$30
Project 1: A Spreadsheet Application with DeerLang
In this project, you’ll be building the backend for a spreadsheet-like software. We chose this task because it is an
example of the type of software that you might build as a software developer. This assignment must be completed
using Haskell.
The project is a chance for you to demonstrate that you can
1. Use functional programming to solve a larger problem, where the problem needs to be broken down into parts.
2. Repurpose your interpreter from the previous exercise to a new domain.
3. Use higher-order functions, especially higher-order list functions like map, filter, and foldl to simplify code.
4. Use good programming style while writing functional code.

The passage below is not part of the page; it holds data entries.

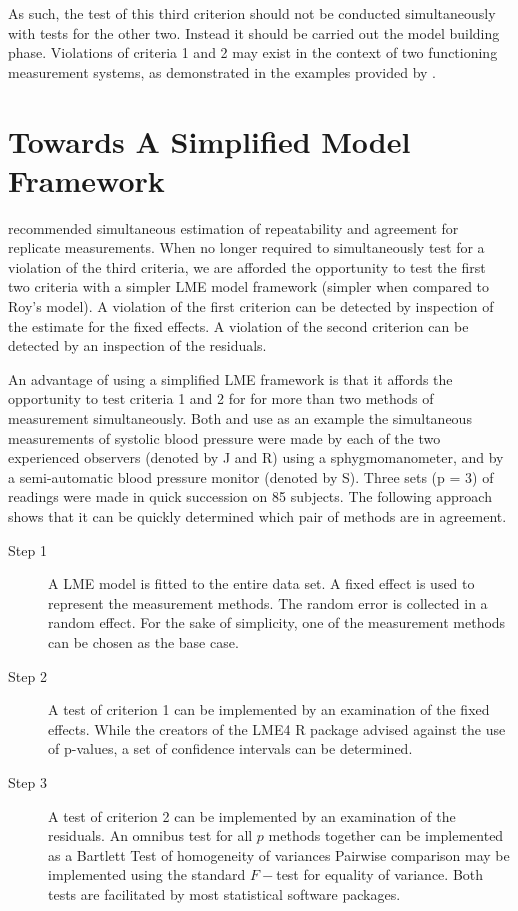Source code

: \documentclass[12pt, a4paper]{report}
\theoremstyle{plain}
\theoremstyle{definition}
\theoremstyle{remark}
\begin{document}
As such, the test of this third criterion should not be conducted simultaneously with tests for the other two. Instead it should be carried out the model building phase. Violations of criteria 1 and 2 may exist in the context of two functioning measurement systems, as demonstrated in the examples provided by \citet{ARoy2009}.


\section{Towards A Simplified Model Framework}
\citet{BA99} recommended simultaneous estimation of repeatability and agreement
for replicate measurements. When no longer required to simultaneously test for a violation of the third criteria, we are afforded the opportunity to test the first two criteria with a simpler LME model framework (simpler when compared to Roy's model). A violation of the first criterion can be detected by inspection of the estimate for the fixed effects. A violation of the second criterion can be detected by an inspection of the residuals.


 
An advantage of using a simplified LME framework is that it affords the opportunity to test criteria 1 and 2 for for more than two methods of measurement simultaneously. Both \citet{BA99} and \citet{ARoy2009} use as an example the simultaneous measurements of systolic blood pressure
were made by each of the two experienced observers (denoted by J and R) using
a sphygmomanometer, and by a semi-automatic blood pressure monitor (denoted
by S). Three sets (p = 3) of readings were made in quick succession on 85 subjects. The following approach shows that it can be quickly determined which pair of methods are in agreement.

\begin{description}
	\item[Step 1] A LME model is fitted to the entire data set. A fixed effect is used to represent the measurement methods. The random error is collected in a random effect. For the sake of simplicity, one of the measurement methods can be chosen as the base case.
	
	\item[Step 2] A test of criterion 1 can be implemented by an examination of the fixed effects. While the creators of the LME4 R package advised against the use of p-values, a set of confidence intervals can be determined.
	
	\item[Step 3] A test of criterion 2 can be implemented by an examination of the residuals. An omnibus test for all $p$ methods together can be implemented as a Bartlett Test of homogeneity of variances Pairwise comparison may be implemented using the standard $F-$test for equality of variance. Both tests are facilitated by most statistical software packages.
\end{description}
\end{document}
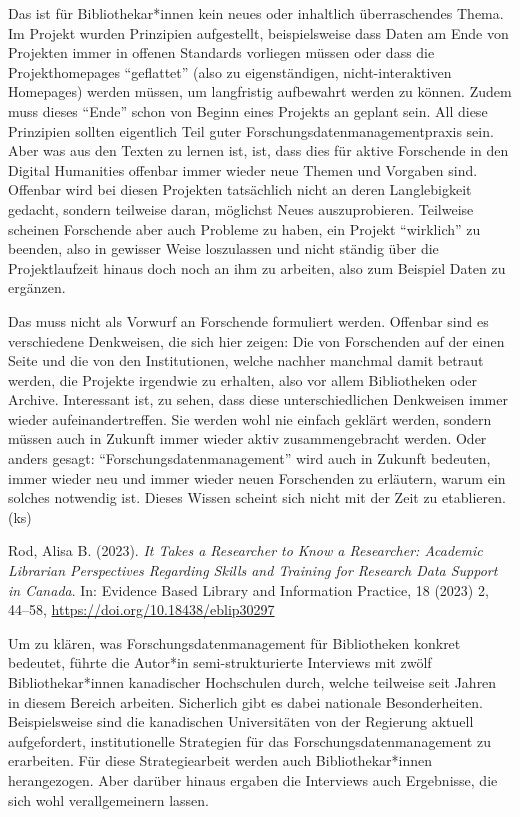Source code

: \documentclass[a4paper,
fontsize=11pt,
oneside,
numbers=noperiodatend,
parskip=half-,
bibliography=totoc,
final
]{scrartcl}
\begin{document}
Das ist für Bibliothekar*innen kein neues oder inhaltlich überraschendes
Thema. Im Projekt wurden Prinzipien aufgestellt, beispielsweise dass
Daten am Ende von Projekten immer in offenen Standards vorliegen müssen
oder dass die Projekthomepages \enquote{geflattet} (also zu
eigenständigen, nicht-interaktiven Homepages) werden müssen, um
langfristig aufbewahrt werden zu können. Zudem muss dieses
\enquote{Ende} schon von Beginn eines Projekts an geplant sein. All
diese Prinzipien sollten eigentlich Teil guter
Forschungsdatenmanagementpraxis sein. Aber was aus den Texten zu lernen
ist, ist, dass dies für aktive Forschende in den Digital Humanities
offenbar immer wieder neue Themen und Vorgaben sind. Offenbar wird bei
diesen Projekten tatsächlich nicht an deren Langlebigkeit gedacht,
sondern teilweise daran, möglichst Neues auszuprobieren. Teilweise
scheinen Forschende aber auch Probleme zu haben, ein Projekt
\enquote{wirklich} zu beenden, also in gewisser Weise loszulassen und
nicht ständig über die Projektlaufzeit hinaus doch noch an ihm zu
arbeiten, also zum Beispiel Daten zu ergänzen.

Das muss nicht als Vorwurf an Forschende formuliert werden. Offenbar
sind es verschiedene Denkweisen, die sich hier zeigen: Die von
Forschenden auf der einen Seite und die von den Institutionen, welche
nachher manchmal damit betraut werden, die Projekte irgendwie zu
erhalten, also vor allem Bibliotheken oder Archive. Interessant ist, zu
sehen, dass diese unterschiedlichen Denkweisen immer wieder
aufeinandertreffen. Sie werden wohl nie einfach geklärt werden, sondern
müssen auch in Zukunft immer wieder aktiv zusammengebracht werden. Oder
anders gesagt: \enquote{Forschungsdatenmanagement} wird auch in Zukunft
bedeuten, immer wieder neu und immer wieder neuen Forschenden zu
erläutern, warum ein solches notwendig ist. Dieses Wissen scheint sich
nicht mit der Zeit zu etablieren. (ks)

Rod, Alisa B. (2023). \emph{It Takes a Researcher to Know a Researcher:
Academic Librarian Perspectives Regarding Skills and Training for
Research Data Support in Canada}. In: Evidence Based Library and
Information Practice, 18 (2023) 2, 44--58,
\url{https://doi.org/10.18438/eblip30297}

Um zu klären, was Forschungsdatenmanagement für Bibliotheken konkret
bedeutet, führte die Autor*in semi-strukturierte Interviews mit zwölf
Bibliothekar*innen kanadischer Hochschulen durch, welche teilweise seit
Jahren in diesem Bereich arbeiten. Sicherlich gibt es dabei nationale
Besonderheiten. Beispielsweise sind die kanadischen Universitäten von
der Regierung aktuell aufgefordert, institutionelle Strategien für das
Forschungsdatenmanagement zu erarbeiten. Für diese Strategiearbeit
werden auch Bibliothekar*innen herangezogen. Aber darüber hinaus ergaben
die Interviews auch Ergebnisse, die sich wohl verallgemeinern lassen.
\end{document}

You may, if you wish, work with one partner to write the code for this project. However, each student must
independently write and submit a written description and reflection on the project.
Starter code
The following starter code files can be downloaded from Quercus.
• Projects/p1/P1.hs
• Projects/p1/P1Types.hs
• Projects/p1/P1StarterTests.hs
Submission
There will be two Markus assignments set up:
• “p1”: Submit the file P1.hs. Do not submit P1Types.hs, since we will be supplying our own. Only one person
in each team needs to submit this file.
• “p1-writeup”: Submit a PDF file p1-writeup.pdf containing your written explanation. Each team member
must submit this file separately.
If you choose to work with a partner for an assignment, you must form a group for “p1” on MarkUs. One student
needs to invite the other to a group. You should declare a partnership well before the deadline (there is no downside
of doing so). Ask your instructor for help if you’re having trouble forming a group.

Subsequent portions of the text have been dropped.